Section 179 is a tax deduction that allows businesses to write off all or part of the cost of qualified property and equipment, up to a limit, during the first year it was purchased and placed into service. Section 179 was designed to help small businesses invest in themselves, and in turn the American economy. The significant tax savings afforded by this deduction can often be a deciding factor for businesses that are debating whether or not to invest in eligible property that might help them grow. Companies can deduct up to about $1.08 million of the total cost of eligible property, including new and used qualified depreciable assets, as of the 2022 tax year. Additionally, there are caps to how much a company can spend on property as a whole in one calendar year. If a business spends more than $2.7 million on property, the Section 179 deduction will be reduced by the overage amount. These limits are adjusted for inflation each year. For tax year 2023, companies can deduct no more than $1.16 million in the total cost of eligible property, and will be reduced by any amount more than $2.89 million.
What Qualifies for Section 179 Deduction?
A property must meet the requirements established by the IRS in order to be eligible for a Section 179 deduction.
50% Business Use
Any piece of property claimed as Section 179 must be used for business purposes at least 50% of the time during the first year it was put into service. In the case of a car, for instance, if you use the car for both business and personal use, it must be employed for your business at least 50% of the time.
Tangible Personal Property
Many types of property purchased for a business can qualify for Section 179 as long as it counts as tangible personal property.
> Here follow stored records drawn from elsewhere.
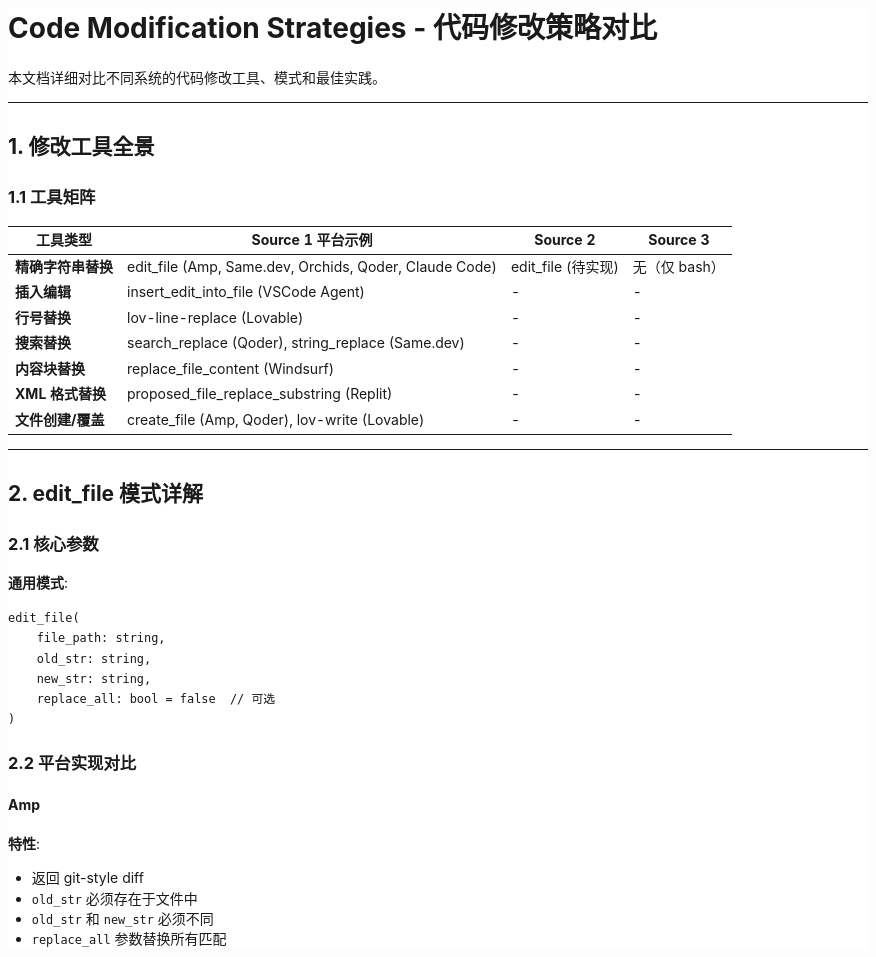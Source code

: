 # Code Modification Strategies - 代码修改策略对比

本文档详细对比不同系统的代码修改工具、模式和最佳实践。

---

## 1. 修改工具全景

### 1.1 工具矩阵

| 工具类型 | Source 1 平台示例 | Source 2 | Source 3 |
|----------|-------------------|----------|----------|
| **精确字符串替换** | edit_file (Amp, Same.dev, Orchids, Qoder, Claude Code) | edit_file (待实现) | 无（仅 bash） |
| **插入编辑** | insert_edit_into_file (VSCode Agent) | - | - |
| **行号替换** | lov-line-replace (Lovable) | - | - |
| **搜索替换** | search_replace (Qoder), string_replace (Same.dev) | - | - |
| **内容块替换** | replace_file_content (Windsurf) | - | - |
| **XML 格式替换** | proposed_file_replace_substring (Replit) | - | - |
| **文件创建/覆盖** | create_file (Amp, Qoder), lov-write (Lovable) | - | - |

---

## 2. edit_file 模式详解

### 2.1 核心参数

**通用模式**:
```
edit_file(
    file_path: string,
    old_str: string,
    new_str: string,
    replace_all: bool = false  // 可选
)
```

### 2.2 平台实现对比

#### Amp

**特性**:
- 返回 git-style diff
- `old_str` 必须存在于文件中
- `old_str` 和 `new_str` 必须不同
- `replace_all` 参数替换所有匹配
Land and land improvements do not qualify, nor does intellectual property. Examples of eligible property include:
Machinery and equipmentOffice equipment and furnitureComputers and “off-the-shelf” softwareProperty attached to a building that is not a structural component, such as refrigerators, signs, and air conditioners or heatersVehicles (with some restrictions—see below)Eligible improvements to non-residential buildings like roofs, security systems, and HVAC
Acquired by Purchase
In order to claim Section 179, the property must have been acquired by a company via an exchange of money. Inherited property and gifts do not qualify for Section 179. Additionally, you cannot claim Section 179 if you purchased the property from a direct relative such as a spouse or sibling.
“Placed into Service”
Primarily, the point of Section 179 is to deduct the cost of equipment the same year it was placed into service. The IRS defines “placed into service” as the moment when a piece of property is ready and available for a specific use. That means that any equipment purchased during a calendar year, but not put in service before midnight on Dec. 31 no longer is eligible for Section 179.
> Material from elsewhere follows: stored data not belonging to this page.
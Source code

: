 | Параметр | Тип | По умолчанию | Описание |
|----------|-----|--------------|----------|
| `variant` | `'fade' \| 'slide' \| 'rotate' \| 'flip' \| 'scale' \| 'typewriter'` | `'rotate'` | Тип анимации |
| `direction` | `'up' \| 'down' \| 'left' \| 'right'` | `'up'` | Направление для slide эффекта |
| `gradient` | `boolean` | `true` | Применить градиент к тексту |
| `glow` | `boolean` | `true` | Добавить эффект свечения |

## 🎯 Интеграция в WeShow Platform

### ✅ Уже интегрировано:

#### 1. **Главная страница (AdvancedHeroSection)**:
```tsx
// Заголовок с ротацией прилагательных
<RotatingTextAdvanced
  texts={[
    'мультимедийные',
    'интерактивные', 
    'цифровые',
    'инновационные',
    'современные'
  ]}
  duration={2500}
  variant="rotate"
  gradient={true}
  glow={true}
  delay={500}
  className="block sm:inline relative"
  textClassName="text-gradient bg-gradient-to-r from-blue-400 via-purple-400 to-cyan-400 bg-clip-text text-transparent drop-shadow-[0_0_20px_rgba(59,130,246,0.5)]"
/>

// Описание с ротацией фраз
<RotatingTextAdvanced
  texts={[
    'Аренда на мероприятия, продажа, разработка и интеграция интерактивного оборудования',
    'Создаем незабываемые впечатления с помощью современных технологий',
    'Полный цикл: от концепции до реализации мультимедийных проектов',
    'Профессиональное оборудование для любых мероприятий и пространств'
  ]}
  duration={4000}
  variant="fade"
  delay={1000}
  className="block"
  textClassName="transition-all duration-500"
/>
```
Which Vehicles Are Eligible for Section 179
While vehicles are a common business expense, Section 179 used to be considered a loophole when purchasing certain SUVs. Lawmakers have since created stricter regulations for how business vehicles can be expensed using Section 179. Any four-wheeled vehicle designed to carry passengers, including cars, trucks, vans, and SUVs weighing between 6,000 and 14,000 pounds can qualify for at least a portion of Section 179. For tax year 2023, the maximum Section 179 deduction was $28,900 if the vehicle was used for business purposes. The limits on deductions do not apply to all vehicles, specifically those designated as work vehicles without personal use, such as an ambulance, a hearse, a vehicle with a cargo area measuring at least six feet, or a truck or van designed to carry more than nine passengers.
How To Claim Section 179 Deductions
Claiming Section 179 for eligible property is relatively straightforward, as long as you’ve maintained proper records for all purchases made during a tax year.
Calculating Your Section 179 Deduction
Before you file your taxes, you may want to take time to understand how much you may be eligible for in Section 179 deductions. There are many free Section 179 calculators available online, or you can work with your tax preparer to understand how much you can save by claiming eligible property.
Taxable Income
Once you’re ready to file your taxes, the first step is to understand your business’s taxable income. Doing so will help you understand the upper limits of what you are eligible to claim as Section 179. Taxable income is defined as totalling the net income and losses from all trades and businesses you actively conducted during the year.
Form 4562
In order to write off eligible property in the first year it was purchased, you must include Form 4562 with your taxes and elect the Section 179 deduction. You’ll need to list the property you’re claiming as the Section 179 deduction, the price, and the amount you’re deducting. You can attach pages to the form if your list exceeds what’s available on line 6. You’ll also want to include any Section 179 you’re planning to carry forward from previous years, as long as your taxable income supports it.
The Bottom Line
Claiming a Section 179 deduction can be a major help when it comes to your small business taxes. Machinery and equipment can be expensive for small companies, so business owners can factor in this tax advantage when making purchasing decisions. Ultimately, however, these deductions can be nuanced and complicated, so it’s always a good idea to check in with your accountant or tax preparer before making a major purchase, and again when it comes time to claim the Section 179 deduction.